> TASK ITEM: Go through the listing beneath this task and return every line that carries the string "들어오는".

Start of INPUT DATA

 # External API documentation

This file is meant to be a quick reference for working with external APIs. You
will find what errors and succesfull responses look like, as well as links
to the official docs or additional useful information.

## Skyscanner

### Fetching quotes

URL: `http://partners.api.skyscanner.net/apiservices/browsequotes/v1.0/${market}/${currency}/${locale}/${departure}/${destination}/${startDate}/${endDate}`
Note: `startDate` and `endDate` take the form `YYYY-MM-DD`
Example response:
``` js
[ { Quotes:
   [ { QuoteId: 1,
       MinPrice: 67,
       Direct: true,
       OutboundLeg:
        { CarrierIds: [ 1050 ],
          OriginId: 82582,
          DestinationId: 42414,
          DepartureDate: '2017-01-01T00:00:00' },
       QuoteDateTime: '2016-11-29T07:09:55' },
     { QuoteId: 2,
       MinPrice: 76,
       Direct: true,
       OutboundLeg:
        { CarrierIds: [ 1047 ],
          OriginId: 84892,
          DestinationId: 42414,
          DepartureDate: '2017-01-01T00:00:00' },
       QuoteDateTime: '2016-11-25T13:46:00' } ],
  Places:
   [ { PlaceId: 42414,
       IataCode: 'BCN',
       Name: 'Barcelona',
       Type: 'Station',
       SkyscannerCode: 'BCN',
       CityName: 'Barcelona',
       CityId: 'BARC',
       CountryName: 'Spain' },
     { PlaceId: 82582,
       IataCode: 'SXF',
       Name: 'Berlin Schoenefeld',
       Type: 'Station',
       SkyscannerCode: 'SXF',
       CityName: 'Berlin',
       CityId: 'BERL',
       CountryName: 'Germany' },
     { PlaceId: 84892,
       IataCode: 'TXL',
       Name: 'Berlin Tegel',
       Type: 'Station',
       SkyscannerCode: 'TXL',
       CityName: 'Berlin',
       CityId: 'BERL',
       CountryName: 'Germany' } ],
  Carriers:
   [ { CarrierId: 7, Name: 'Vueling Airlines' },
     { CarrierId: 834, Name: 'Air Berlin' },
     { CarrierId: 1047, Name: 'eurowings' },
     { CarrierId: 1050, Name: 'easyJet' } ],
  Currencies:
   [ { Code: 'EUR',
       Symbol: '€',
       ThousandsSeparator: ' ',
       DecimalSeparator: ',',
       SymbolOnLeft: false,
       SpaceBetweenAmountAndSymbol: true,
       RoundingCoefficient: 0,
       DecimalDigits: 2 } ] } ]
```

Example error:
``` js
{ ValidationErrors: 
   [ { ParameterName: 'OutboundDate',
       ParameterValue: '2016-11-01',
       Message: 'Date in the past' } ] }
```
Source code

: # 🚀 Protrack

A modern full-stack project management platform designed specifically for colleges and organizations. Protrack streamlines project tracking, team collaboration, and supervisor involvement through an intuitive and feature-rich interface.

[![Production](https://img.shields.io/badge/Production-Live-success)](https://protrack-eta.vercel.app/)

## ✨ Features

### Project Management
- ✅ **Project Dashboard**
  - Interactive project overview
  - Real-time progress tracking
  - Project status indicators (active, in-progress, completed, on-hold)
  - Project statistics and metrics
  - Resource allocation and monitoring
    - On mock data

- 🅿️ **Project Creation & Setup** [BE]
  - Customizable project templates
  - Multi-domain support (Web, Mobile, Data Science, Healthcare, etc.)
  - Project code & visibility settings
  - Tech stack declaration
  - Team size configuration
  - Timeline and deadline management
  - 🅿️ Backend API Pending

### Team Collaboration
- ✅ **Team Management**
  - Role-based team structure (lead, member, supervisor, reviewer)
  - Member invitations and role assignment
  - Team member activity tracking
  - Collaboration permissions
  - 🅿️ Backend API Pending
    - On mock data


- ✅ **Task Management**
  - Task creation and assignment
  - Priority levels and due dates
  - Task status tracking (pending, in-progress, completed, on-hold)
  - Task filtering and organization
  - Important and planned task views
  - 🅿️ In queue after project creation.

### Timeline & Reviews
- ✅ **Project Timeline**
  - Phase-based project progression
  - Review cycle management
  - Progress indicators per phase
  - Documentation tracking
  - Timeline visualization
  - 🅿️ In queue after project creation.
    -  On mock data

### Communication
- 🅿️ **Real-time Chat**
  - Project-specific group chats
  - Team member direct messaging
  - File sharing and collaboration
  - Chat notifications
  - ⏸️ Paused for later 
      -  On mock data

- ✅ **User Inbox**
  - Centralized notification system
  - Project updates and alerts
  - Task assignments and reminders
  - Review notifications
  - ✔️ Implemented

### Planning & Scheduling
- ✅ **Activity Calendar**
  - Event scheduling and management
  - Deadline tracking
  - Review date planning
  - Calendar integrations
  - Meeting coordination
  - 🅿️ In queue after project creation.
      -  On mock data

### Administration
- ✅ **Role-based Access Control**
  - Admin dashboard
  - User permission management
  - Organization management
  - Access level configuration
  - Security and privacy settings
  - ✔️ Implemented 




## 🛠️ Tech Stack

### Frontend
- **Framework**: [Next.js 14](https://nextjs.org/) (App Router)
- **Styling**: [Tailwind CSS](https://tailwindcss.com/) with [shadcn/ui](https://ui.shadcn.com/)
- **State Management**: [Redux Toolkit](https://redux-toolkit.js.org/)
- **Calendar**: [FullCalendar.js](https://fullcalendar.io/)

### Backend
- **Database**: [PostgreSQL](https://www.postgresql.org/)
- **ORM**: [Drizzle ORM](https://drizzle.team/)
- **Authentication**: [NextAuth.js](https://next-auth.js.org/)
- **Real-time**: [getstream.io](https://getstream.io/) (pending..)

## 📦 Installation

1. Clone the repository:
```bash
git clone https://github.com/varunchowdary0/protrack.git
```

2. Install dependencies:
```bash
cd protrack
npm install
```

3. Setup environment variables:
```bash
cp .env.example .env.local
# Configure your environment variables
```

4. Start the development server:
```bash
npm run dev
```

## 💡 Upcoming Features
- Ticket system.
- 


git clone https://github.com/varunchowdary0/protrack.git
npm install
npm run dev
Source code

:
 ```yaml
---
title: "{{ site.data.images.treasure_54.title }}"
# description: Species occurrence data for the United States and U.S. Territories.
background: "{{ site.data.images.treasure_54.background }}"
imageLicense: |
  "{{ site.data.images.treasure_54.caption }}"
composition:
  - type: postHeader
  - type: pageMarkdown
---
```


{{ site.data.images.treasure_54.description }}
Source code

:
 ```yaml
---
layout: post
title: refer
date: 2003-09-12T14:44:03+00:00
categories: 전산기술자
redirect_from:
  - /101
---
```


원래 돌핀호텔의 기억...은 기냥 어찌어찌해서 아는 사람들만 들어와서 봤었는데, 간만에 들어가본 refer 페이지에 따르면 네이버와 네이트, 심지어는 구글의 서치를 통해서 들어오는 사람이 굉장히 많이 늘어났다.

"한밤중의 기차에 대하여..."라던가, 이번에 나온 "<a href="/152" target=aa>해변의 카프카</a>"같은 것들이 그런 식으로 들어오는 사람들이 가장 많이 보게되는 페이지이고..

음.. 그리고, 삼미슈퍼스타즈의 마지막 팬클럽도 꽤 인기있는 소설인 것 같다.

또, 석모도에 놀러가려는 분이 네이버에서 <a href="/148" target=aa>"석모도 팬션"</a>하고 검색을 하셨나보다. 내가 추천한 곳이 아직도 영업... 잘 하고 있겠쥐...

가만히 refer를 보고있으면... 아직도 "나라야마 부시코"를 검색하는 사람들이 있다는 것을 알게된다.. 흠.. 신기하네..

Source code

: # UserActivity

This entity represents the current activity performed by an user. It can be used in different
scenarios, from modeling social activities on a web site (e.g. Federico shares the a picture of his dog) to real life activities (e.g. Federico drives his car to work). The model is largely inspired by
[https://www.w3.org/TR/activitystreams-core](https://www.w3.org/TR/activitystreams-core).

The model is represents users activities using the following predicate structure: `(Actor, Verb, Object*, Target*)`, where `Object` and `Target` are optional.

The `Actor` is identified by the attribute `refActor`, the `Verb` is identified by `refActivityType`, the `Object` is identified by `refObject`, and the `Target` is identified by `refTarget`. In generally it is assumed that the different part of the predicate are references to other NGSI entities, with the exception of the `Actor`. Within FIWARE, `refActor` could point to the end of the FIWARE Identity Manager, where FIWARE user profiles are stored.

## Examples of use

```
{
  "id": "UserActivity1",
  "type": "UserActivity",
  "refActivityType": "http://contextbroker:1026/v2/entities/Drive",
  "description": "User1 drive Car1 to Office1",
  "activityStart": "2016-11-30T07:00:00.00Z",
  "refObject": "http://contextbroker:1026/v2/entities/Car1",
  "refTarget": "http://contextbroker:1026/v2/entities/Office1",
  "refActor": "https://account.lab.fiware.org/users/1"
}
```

End of INPUT DATA

> WRITTEN ANSWER:
원래 돌핀호텔의 기억...은 기냥 어찌어찌해서 아는 사람들만 들어와서 봤었는데, 간만에 들어가본 refer 페이지에 따르면 네이버와 네이트, 심지어는 구글의 서치를 통해서 들어오는 사람이 굉장히 많이 늘어났다.
"한밤중의 기차에 대하여..."라던가, 이번에 나온 "<a href="/152" target=aa>해변의 카프카</a>"같은 것들이 그런 식으로 들어오는 사람들이 가장 많이 보게되는 페이지이고..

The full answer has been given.